[[ INFORMATION PROVIDED open ]]

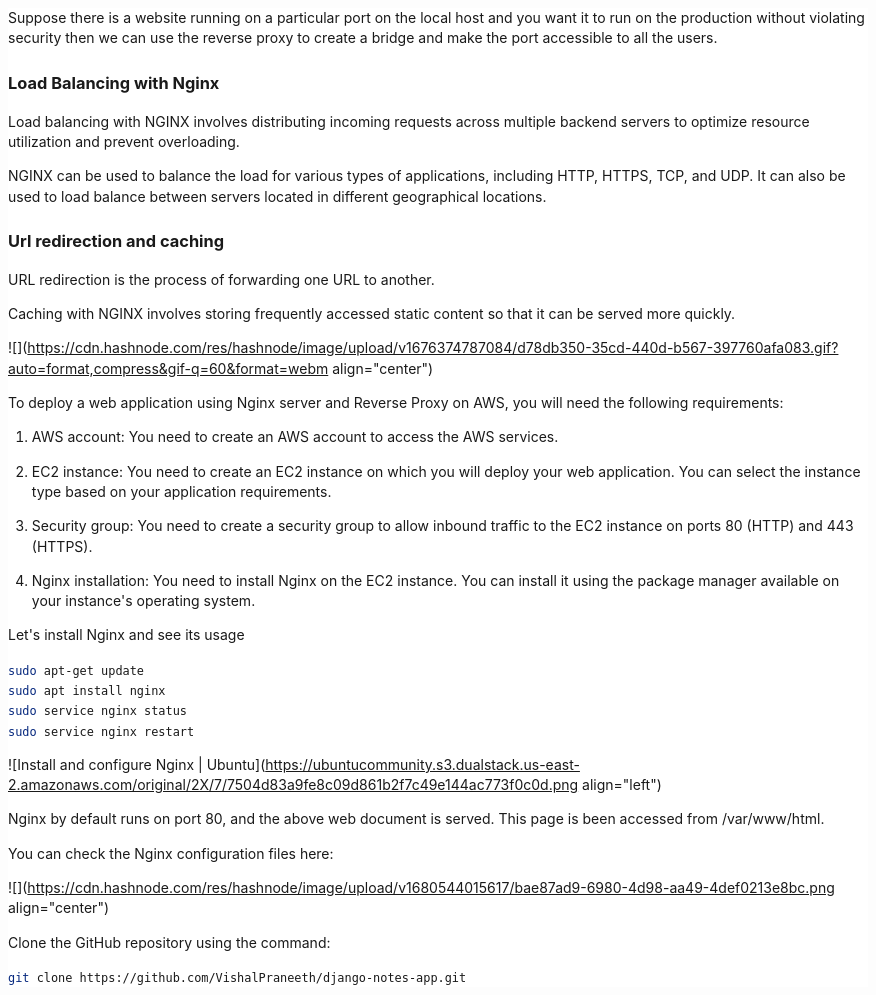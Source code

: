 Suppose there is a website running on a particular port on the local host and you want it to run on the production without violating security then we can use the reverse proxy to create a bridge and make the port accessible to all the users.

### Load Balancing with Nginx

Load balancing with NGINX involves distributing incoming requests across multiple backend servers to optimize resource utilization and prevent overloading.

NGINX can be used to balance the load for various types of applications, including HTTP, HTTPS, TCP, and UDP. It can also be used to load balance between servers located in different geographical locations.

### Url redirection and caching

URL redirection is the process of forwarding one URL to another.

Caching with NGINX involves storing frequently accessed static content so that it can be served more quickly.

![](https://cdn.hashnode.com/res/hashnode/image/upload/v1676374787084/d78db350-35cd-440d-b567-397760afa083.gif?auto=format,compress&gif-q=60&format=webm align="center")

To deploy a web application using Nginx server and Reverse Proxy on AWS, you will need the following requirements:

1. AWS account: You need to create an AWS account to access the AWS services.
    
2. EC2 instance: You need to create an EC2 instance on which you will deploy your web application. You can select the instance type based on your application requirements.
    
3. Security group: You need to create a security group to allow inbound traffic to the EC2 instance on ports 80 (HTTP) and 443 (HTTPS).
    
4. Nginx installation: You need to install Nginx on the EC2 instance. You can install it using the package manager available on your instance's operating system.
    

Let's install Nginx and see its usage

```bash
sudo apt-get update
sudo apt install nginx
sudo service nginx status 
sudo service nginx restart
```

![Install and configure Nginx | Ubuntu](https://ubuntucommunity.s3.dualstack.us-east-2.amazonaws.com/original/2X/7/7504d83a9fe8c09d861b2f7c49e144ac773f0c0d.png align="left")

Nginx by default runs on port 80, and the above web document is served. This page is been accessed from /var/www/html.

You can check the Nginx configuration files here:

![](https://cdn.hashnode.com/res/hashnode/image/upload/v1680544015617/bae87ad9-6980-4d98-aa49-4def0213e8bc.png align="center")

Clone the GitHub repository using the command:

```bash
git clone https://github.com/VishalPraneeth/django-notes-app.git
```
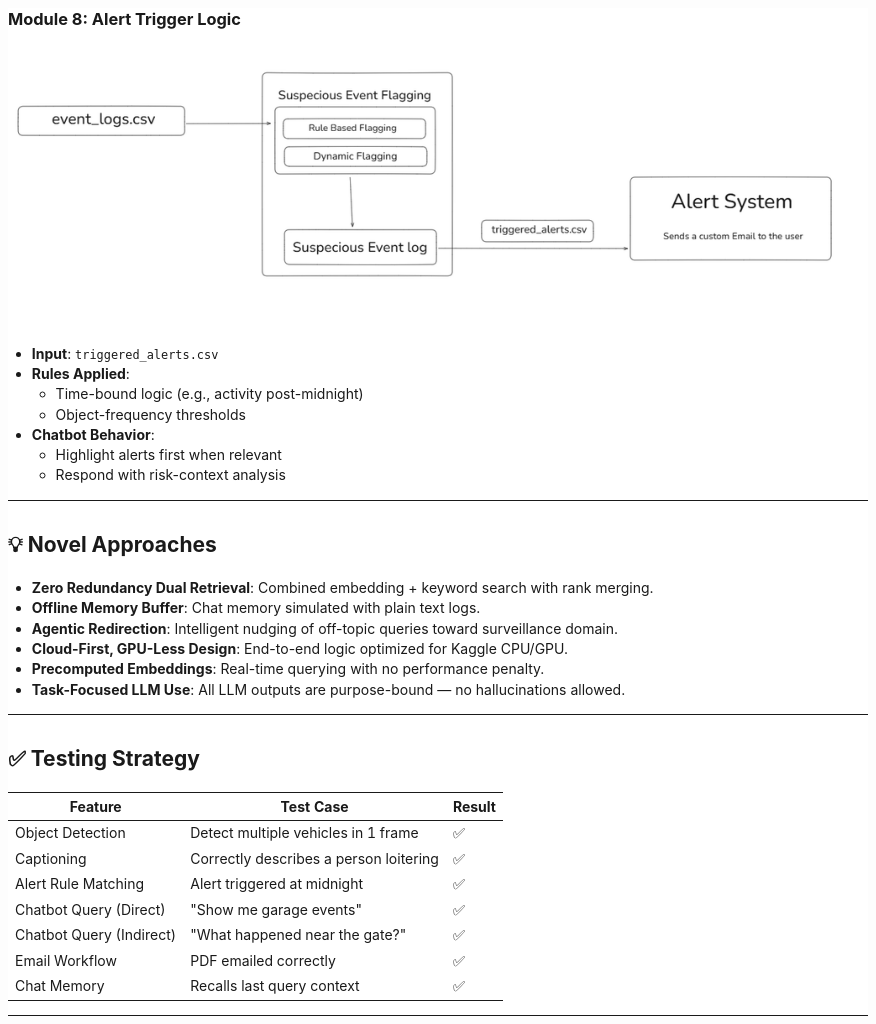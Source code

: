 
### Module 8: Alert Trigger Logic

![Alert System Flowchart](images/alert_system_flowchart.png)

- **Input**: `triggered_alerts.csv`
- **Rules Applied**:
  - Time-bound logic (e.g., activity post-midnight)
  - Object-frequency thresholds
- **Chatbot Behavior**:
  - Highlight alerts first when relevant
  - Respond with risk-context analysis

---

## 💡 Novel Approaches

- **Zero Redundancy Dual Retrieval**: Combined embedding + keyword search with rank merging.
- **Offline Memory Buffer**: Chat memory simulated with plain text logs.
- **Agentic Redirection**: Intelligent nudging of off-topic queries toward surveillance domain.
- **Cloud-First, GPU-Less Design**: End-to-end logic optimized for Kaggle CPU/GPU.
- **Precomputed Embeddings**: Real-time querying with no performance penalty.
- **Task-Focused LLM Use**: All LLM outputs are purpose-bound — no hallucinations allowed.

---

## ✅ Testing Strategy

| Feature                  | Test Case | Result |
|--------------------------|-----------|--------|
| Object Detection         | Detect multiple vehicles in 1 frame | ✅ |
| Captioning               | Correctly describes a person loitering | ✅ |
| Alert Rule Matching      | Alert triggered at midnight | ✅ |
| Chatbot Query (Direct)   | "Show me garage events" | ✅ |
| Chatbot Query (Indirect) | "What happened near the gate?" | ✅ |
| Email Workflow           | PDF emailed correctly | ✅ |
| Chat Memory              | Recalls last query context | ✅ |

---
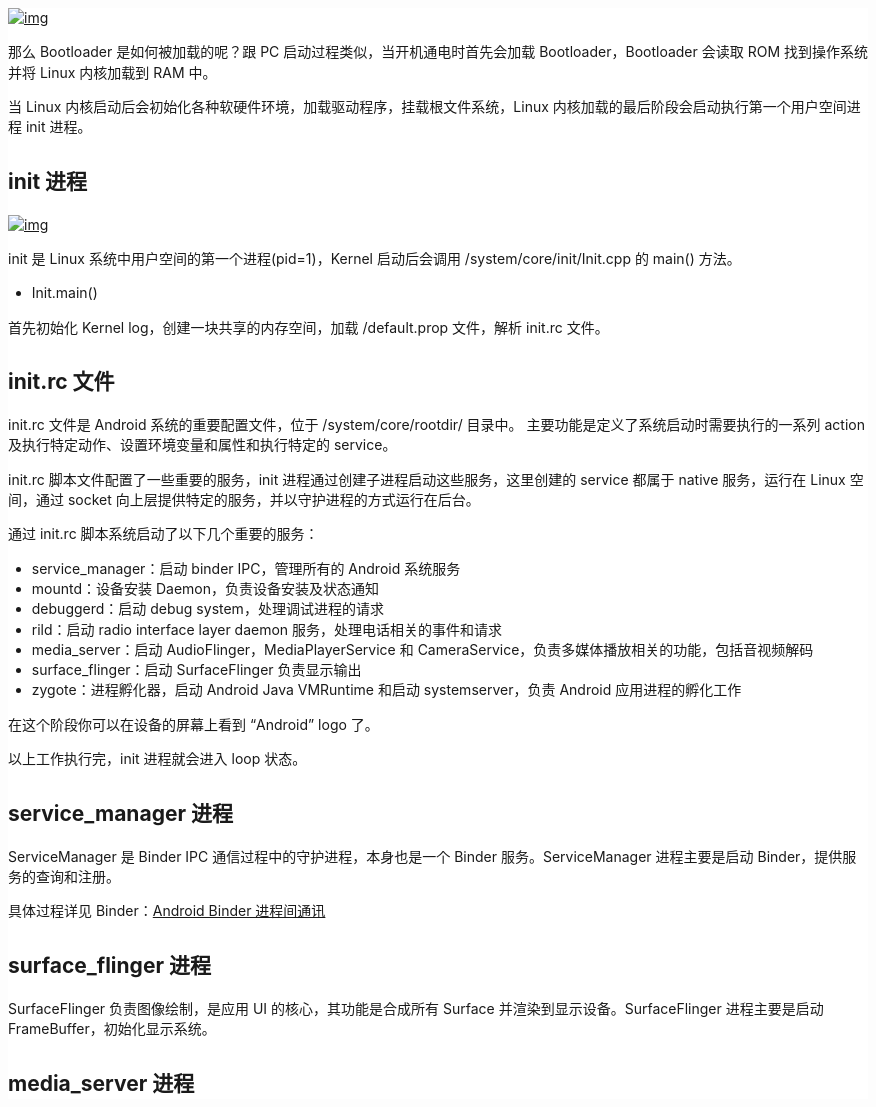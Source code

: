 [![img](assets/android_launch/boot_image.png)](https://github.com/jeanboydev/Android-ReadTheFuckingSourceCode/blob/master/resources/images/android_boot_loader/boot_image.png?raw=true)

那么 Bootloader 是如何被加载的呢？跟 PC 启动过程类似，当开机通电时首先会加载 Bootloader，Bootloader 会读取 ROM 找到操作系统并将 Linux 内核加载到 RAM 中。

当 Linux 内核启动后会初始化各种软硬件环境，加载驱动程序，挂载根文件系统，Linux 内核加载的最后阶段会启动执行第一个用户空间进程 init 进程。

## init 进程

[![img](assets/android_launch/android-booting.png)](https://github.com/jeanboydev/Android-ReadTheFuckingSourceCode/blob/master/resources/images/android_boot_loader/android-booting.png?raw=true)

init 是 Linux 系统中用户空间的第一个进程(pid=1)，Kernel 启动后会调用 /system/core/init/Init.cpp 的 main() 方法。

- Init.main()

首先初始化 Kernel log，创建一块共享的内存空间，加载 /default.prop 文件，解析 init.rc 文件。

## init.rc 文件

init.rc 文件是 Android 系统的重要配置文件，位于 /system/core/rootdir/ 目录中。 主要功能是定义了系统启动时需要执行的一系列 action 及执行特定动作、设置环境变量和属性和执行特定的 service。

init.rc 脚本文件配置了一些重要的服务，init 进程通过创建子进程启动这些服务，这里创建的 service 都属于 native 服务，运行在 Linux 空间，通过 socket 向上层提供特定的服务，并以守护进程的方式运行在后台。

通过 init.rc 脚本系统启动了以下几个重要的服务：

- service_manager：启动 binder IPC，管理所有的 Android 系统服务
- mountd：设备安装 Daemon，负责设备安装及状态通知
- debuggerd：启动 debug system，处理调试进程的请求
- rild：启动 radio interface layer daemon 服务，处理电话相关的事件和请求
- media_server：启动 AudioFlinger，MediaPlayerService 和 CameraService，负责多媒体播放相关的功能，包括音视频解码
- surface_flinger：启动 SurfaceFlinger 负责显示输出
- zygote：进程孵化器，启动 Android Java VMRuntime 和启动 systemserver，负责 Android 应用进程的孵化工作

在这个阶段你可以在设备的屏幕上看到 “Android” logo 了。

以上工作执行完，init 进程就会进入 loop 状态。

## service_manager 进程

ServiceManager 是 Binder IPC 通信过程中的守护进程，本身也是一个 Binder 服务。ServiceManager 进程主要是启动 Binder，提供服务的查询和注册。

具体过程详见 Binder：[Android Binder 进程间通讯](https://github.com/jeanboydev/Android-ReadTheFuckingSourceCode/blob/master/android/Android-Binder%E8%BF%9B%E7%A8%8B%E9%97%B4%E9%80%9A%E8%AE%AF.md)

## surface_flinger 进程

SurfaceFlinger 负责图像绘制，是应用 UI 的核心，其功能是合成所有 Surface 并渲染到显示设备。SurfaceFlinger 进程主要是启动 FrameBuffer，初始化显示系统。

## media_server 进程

[[ INFORMATION PROVIDED closed ]]

§ **PROBLEM DETAILS**
Counting only lines that contain the word "create", state how many appear in the entries, and add nothing.

§ **RESPONSE TO THE EXERCISE**
4